THE CELESTINE PROPHESY
A friend recommended a book to me called The Celestine Prophesy. The best way I can describe it so far is Divici Code meets Deepak Chopra. The author clearly believes in Energy Medicine and Mystical spirituality not tied to a particular faith. It is just what the doctor ordered. Normally, I stay pretty busy on the weekends getting caught up on cleaning or working. However, I took the opportunity this past weekend to rest and read.
One aspect of the book that I wanted to explore was the idea that we cannot grow if we don’t go back and realize the opportunities our parents gave us in shaping us for our destinies. Even if those circumstances felt bad, or we wallowed in self-pity at the poor fate of our being born into the families we were, we need to look for the connections and how it has intentionally shaped us to be where we are. I have done something similar in the past, but it is good to get it out in the open.
My father is a very stable and hardworking person. I remember he was always busy either working or going away on weekends for the National Gaurd. He was respected and a leader in the positions he held. He seemed to be trapped in middle-income life and struggled with his financial decisions, and never seemed to get ahead. However, because of his diligence in being a hard-worker, their house is paid for and he has a nice pension. He was agnostic, never really telling me what he believed other than it didn’t hurt to have faith because even if you’re wrong you’ve been happy and if there really is a God and you don’t believe you have something to lose. However, he never seemed to have much interest in discovering anything out about what happens after you die.

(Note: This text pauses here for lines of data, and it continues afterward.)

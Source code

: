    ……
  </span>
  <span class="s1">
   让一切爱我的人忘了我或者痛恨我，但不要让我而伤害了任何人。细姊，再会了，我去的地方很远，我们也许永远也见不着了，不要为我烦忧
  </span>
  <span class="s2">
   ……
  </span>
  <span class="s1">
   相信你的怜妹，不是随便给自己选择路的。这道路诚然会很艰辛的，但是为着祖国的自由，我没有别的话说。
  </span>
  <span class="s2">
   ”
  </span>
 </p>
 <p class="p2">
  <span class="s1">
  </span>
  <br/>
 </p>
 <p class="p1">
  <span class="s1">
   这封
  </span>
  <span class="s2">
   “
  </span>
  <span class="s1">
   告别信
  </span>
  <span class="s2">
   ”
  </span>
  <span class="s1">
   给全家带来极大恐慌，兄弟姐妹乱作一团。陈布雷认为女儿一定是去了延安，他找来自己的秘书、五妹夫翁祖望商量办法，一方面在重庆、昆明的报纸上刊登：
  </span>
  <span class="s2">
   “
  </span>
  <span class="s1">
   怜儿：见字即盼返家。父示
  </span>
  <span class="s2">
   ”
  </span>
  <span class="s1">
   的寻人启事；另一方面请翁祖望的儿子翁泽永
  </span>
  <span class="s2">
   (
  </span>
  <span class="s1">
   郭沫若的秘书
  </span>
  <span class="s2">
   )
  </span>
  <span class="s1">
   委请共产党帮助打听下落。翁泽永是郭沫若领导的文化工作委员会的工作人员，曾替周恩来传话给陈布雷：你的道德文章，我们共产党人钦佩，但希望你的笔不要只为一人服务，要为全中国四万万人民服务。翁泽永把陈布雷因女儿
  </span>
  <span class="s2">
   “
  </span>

As a father, he was aloof and disinterested. He didn’t really feel compelled to be a part of the lives of his kids. He did seem to directly compete with my brother on things and seemed to resent when my brother was better at something than him. He would ignore things for a long time, and then finally explode and yell. However, he wasn’t physically harmful in any way, he seemed to leave all discipline to my mother.
It is interesting as I write this I see so much of how my life was limited by my upbringing by my father. It seems like I lived under the dome he built. I have kept my life small and not aimed for more than middle-income life. I have made decisions that have set us back financially. I married a man that is aloof and disinterested in his kids and ignores things until he explodes.
My mother is strong and determined. She was never really interested in working but always had some kind of side job that she could spend the money on her own pleasures. She was feisty and not someone you crossed. There are so many bad things I could say about my mother and how she hurt me as a child, but the important things are that she taught me to be a mediator. She could not understand other people, even a little, and would look to me as a kind of counselor. I became good at observing and trying to figure things out because she appeared to not have the ability to figure much out herself. She was good with numbers, and had decent problem-solving skills to get what she wanted, but was so oblivious to people.
She became a Christian when I was 9 and went from being aimless to having a very direct purpose in life. She has been obsessed with reading the Bible and writing in her journal and teaching others about what she knows. She is also very uninterested in anything that challenges her beliefs to the point of knock-down-drag-out fights if you suggest anything she believes may not be true. It defines her now. However, she has developed great faith. She has almost a child-like faith in that she finds great parking spaces and seems to have a bubble around her when driving, and she is a terrible driver.
What I feel I have received from my mother is stubborn determination. Once I decide something, I don’t look back. I fight for what I believe I should and I will completely reinvent my life to get what I feel I should. That led me to take our first child and move to another state so that we could raise our family on one income, which we did. I then picked up our 3 kids and moved back to Colorado so they could have more opportunities as they got older, as the small town we lived in was a recipe for teen-pregnancy and alcoholism. I homeschooled. . . enough said. I built a business around working from home so I could fulfill my duties as a mom and make money for our family.
The theme of my adult life is “should”. I have looked at what I believed needed to be done and I did it, regardless of whether it is what I wanted or felt good to me. I ignored my own intuition and made my road map off of expectations for what makes a mom a good mom, or evading being thought of as “bad” by those whose opinions matter to me. That is not something my parents did. I know my mom sacrificed so that we could have things, but she would not have picked up the household and moved to benefit the kids. My dad would never have allowed her if she wanted to. She made sure my brother got special schooling and I got braces etc. so it’s not like they were not working for our good. I just went overboard to make my home more child-centered.
At some point in the last couple of years, mostly since I started tapping into my intuition and actually asking my body and internal self what I really wanted have I stopped striving for the “shoulds”. Outside of moving my family across town so my kids could go to better schools (yes I’m relentless), I have been really working toward not worrying about making anyone else happy. That has sent me on a two-year frozen period where I’m not really sure what I want because I’ve always been led by shoulds. My intuition isn’t giving me a lot of lead on what comes next so I feel stuck and trapped, really. I can see that my life before was marked by dissatisfaction. I was always moving toward a goal and it has been hard because I have not determined a goal to work toward in the past year. I am hoping to go through the exercises of the book will help me find that goal.